The second evolution was generic detection, which was able to easily handle most polymorphic files. By manually researching malicious files in depth, file properties could be identified, which then in combination could be used not only to detect polymorphic files but, in general, are so powerful as to detect whole families of files. Often, generic detection uses a rule-based system. An example of a generic rule with the capability to detect malicious files writing to the Windows folder could be very simplified:

file_size < 5kb & file_writes_to_windows_folder & file_not_signed

Generic detection is in general very powerful and can also incorporate the program’s behavior. While this kind of detection is also old, it is still widely used. The reason why generic detection loses its relevance is not a matter of quality but a matter of quantity. Avira receives hundreds of thousands of potentially malicious files every day. The time to create one rule manually takes from 5 minutes to two hours, and probably thousands of rules have to be created per day. While it was possible in the past to write generic rules for the malware files received each day, it is not possible anymore.

Third (current) evolution

Fully automated learning systems — the third (current) evolution — try to combine the good properties of the first two evolutions, while avoiding their drawbacks. Rather than creating rules, learning systems often learn the difference between good stuff and malware files based on distances. In simple words, this means that if the learning system learned that a specific region only consists of malicious files and an unknown file has a very small distance to the files within that region, it will output that the probability of the unknown file being malicious is very high. This is equal to a human saying: “This file looks very similar to something that I have seen before”.

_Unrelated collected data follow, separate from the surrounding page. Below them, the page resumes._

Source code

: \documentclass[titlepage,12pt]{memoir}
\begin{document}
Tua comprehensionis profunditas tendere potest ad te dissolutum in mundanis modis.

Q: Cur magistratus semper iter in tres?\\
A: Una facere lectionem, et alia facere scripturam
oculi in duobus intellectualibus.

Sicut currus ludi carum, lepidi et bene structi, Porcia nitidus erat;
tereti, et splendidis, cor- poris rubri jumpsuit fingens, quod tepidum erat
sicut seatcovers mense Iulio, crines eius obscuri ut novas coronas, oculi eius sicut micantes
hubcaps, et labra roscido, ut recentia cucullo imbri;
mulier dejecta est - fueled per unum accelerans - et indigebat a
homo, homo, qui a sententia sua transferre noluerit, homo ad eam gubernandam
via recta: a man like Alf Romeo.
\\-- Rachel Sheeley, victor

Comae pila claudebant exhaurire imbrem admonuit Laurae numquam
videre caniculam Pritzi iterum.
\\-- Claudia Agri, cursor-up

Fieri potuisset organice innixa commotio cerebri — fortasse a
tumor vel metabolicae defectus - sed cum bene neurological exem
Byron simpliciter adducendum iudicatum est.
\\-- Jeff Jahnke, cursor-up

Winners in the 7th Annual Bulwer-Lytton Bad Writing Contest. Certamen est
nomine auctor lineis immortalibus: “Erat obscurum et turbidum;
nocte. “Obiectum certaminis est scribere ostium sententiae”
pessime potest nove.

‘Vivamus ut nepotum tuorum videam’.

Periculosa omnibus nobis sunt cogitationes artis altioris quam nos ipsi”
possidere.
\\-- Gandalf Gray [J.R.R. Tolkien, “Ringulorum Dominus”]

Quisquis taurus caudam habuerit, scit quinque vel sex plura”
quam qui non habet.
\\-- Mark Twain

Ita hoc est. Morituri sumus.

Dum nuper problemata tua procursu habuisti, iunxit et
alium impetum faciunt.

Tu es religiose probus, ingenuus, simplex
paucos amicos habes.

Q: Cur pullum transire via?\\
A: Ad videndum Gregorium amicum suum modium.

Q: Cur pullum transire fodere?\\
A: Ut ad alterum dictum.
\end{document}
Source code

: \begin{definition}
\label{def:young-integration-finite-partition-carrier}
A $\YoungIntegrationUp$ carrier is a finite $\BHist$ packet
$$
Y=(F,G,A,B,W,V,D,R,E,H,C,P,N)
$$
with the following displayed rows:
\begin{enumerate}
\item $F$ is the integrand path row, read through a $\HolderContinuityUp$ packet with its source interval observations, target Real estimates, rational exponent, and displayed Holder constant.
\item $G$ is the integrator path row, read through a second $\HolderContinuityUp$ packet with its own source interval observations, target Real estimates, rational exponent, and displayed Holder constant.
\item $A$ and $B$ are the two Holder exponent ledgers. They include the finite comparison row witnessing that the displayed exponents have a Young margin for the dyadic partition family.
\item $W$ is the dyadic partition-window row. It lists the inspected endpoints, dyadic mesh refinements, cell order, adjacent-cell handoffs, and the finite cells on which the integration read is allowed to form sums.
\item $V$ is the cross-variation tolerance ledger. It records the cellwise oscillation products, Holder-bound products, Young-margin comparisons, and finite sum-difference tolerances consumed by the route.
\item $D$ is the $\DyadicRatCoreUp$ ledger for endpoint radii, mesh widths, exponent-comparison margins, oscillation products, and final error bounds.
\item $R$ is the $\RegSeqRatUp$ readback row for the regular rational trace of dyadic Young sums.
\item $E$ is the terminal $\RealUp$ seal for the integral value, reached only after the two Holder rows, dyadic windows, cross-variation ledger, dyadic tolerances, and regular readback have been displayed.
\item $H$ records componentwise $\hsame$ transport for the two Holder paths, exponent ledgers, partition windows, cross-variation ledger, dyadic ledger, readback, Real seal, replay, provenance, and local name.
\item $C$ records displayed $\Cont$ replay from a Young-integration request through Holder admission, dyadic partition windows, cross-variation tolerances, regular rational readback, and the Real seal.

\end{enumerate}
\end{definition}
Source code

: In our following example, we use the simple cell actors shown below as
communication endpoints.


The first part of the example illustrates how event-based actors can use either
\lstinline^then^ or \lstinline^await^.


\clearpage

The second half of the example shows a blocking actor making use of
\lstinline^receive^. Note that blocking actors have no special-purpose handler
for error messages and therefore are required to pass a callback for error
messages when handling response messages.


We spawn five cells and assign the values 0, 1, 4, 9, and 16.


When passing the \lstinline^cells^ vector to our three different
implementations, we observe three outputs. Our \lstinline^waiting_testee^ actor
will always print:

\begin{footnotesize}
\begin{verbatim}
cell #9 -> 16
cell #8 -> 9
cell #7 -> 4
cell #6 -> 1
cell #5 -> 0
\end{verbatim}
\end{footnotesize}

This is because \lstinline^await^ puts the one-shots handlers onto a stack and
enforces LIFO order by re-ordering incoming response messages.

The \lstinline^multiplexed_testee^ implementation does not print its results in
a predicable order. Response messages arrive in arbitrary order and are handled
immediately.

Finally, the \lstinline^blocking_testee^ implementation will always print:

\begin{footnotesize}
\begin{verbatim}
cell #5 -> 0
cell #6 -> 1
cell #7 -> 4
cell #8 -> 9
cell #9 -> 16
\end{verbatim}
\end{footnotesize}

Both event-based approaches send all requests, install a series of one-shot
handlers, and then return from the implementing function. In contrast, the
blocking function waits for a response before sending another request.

Five years ago, Avira started more seriously investigating these systems. In March 2010, my colleague Matthias Ollig and I showed in our master’s thesis, with the title “Recognition of malware by applying techniques of machine learning using static and behavior-based features,” that such a system is not just possible but that it can also deliver a high degree of automatism.

In our fight against malware, only one thing really counts. Speed. If a new malicious file is inserted into the learning system and it is well designed, it does not just detect this one file but the whole malware family — within minutes.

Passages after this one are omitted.